- _WHAT YOU NEED TO DO_:
Nothing but a number belongs in the answer: how many lines of the records below contain the string "Taking".

Saved entries
^^^^
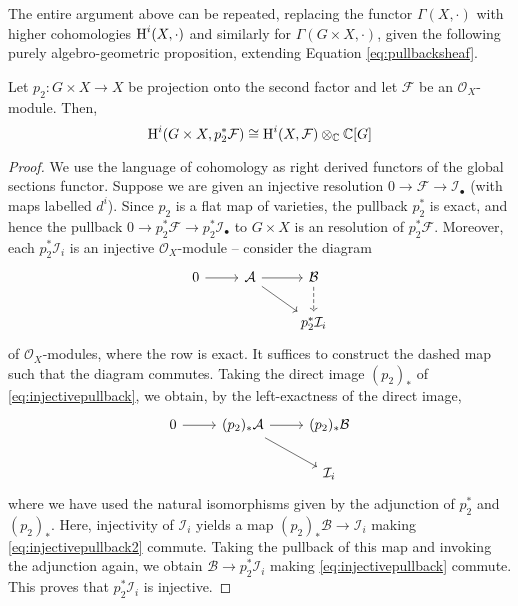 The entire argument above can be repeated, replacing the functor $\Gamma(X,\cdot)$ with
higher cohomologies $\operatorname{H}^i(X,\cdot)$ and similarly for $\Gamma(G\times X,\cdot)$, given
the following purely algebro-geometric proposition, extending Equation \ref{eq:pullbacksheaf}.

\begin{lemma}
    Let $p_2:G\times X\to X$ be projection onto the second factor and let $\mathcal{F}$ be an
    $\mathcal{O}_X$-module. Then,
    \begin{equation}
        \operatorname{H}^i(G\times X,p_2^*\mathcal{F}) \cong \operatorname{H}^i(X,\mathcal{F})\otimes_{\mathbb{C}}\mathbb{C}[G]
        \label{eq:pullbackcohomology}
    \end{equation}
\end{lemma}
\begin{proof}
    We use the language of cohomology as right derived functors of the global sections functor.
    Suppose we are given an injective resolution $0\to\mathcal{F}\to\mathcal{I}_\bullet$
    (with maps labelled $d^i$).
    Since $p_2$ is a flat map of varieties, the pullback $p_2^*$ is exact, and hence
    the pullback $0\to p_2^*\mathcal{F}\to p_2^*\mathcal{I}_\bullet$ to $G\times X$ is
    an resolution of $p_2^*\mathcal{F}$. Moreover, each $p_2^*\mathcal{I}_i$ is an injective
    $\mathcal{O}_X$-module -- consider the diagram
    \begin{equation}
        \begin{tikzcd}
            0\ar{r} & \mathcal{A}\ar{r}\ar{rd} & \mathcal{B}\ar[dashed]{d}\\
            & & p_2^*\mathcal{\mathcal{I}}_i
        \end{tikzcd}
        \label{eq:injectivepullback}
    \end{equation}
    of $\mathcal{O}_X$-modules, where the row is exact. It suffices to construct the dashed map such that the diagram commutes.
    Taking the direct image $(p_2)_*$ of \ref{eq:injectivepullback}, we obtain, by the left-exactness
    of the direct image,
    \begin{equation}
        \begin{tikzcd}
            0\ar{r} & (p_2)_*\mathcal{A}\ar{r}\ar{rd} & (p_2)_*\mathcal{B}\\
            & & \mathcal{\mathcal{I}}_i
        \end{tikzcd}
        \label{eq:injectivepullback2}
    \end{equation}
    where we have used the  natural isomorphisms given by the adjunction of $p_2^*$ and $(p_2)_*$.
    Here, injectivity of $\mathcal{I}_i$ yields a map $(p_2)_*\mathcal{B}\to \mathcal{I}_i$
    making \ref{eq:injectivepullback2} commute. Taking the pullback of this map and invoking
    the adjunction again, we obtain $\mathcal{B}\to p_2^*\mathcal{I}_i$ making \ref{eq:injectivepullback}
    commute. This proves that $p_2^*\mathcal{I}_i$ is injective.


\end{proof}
^^^^
- _EXPECTED OUTPUT_:
2